== Activity ==
The answer must be every line of the data that holds the word "kannst".

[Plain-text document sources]
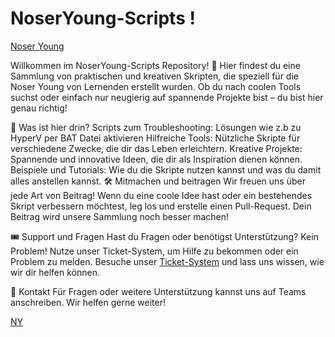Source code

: # NoserYoung-Scripts !

[Noser Young](https://noseryoung.ch)


Willkommen im NoserYoung-Scripts Repository! 🎉 Hier findest du eine Sammlung von praktischen und kreativen Skripten, die speziell für die Noser Young von Lernenden erstellt wurden. Ob du nach coolen Tools suchst oder einfach nur neugierig auf spannende Projekte bist – du bist hier genau richtig!

🚀 Was ist hier drin?
Scripts zum Troubleshooting: Lösungen wie z.b zu HyperV per BAT Datei aktivieren 
Hilfreiche Tools: Nützliche Skripte für verschiedene Zwecke, die dir das Leben erleichtern.
Kreative Projekte: Spannende und innovative Ideen, die dir als Inspiration dienen können.
Beispiele und Tutorials: Wie du die Skripte nutzen kannst und was du damit alles anstellen kannst.
🛠️ Mitmachen und beitragen
Wir freuen uns über jede Art von Beitrag! Wenn du eine coole Idee hast oder ein bestehendes Skript verbessern möchtest, leg los und erstelle einen Pull-Request. Dein Beitrag wird unsere Sammlung noch besser machen!

🎟️ Support und Fragen
Hast du Fragen oder benötigst Unterstützung? Kein Problem! Nutze unser Ticket-System, um Hilfe zu bekommen oder ein Problem zu melden. Besuche unser [Ticket-System](https://ticketing.noseryoung.ch/) und lass uns wissen, wie wir dir helfen können.

📢 Kontakt
Für Fragen oder weitere Unterstützung kannst uns auf Teams anschreiben. Wir helfen gerne weiter!













[NY](https://media.licdn.com/dms/image/v2/C4E0BAQGQY8juJzl00A/company-logo_200_200/company-logo_200_200/0/1680001574572/noser_young_logo?e=2147483647&v=beta&t=lCb_3tecZXi_zdPh13t-yXrtLKPZbX0yxly8D6UAQWw)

== Problem solution ==
Beispiele und Tutorials: Wie du die Skripte nutzen kannst und was du damit alles anstellen kannst.
Für Fragen oder weitere Unterstützung kannst uns auf Teams anschreiben. Wir helfen gerne weiter!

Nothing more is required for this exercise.